[Exercise brief]
In the material below, find every line containing "longtable" and copy that line.
══════════
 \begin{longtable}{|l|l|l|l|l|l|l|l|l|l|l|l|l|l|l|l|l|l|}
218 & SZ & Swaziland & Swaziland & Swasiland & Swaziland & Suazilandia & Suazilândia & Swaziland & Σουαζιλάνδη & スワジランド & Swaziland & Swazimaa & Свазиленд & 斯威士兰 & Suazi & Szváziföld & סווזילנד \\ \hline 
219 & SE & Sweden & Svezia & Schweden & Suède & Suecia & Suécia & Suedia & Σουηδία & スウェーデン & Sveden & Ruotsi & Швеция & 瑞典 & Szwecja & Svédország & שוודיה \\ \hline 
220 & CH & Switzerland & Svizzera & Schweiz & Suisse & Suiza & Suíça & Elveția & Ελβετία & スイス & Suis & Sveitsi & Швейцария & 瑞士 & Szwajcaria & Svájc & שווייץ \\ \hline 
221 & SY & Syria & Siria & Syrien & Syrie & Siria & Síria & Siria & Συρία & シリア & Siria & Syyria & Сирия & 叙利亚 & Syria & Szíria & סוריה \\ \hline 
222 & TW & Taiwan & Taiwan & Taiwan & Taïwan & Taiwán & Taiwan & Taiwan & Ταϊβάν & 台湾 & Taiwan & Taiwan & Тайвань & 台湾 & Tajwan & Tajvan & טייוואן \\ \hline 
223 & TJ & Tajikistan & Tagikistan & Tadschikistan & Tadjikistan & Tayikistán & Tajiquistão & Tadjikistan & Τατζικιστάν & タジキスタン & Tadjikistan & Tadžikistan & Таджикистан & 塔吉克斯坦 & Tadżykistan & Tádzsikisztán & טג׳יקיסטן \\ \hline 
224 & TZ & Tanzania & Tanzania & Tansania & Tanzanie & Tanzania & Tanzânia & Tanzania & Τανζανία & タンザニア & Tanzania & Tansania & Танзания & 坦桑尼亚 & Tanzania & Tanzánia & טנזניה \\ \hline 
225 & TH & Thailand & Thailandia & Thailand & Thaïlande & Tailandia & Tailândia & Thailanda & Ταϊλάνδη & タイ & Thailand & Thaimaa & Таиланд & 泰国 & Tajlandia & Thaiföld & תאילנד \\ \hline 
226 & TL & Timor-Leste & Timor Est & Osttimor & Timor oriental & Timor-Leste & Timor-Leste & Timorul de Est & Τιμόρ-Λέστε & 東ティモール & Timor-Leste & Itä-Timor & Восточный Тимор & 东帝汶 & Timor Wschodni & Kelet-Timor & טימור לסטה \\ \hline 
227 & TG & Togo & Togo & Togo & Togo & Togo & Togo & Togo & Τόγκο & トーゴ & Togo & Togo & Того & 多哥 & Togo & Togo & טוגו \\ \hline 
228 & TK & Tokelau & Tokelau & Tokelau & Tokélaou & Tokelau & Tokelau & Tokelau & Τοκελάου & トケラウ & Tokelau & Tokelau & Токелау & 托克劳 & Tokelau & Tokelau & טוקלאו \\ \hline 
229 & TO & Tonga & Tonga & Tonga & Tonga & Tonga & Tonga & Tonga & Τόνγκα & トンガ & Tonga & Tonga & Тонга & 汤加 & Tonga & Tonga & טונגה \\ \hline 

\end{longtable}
══════════
[Result]
 \begin{longtable}{|l|l|l|l|l|l|l|l|l|l|l|l|l|l|l|l|l|l|}
\end{longtable}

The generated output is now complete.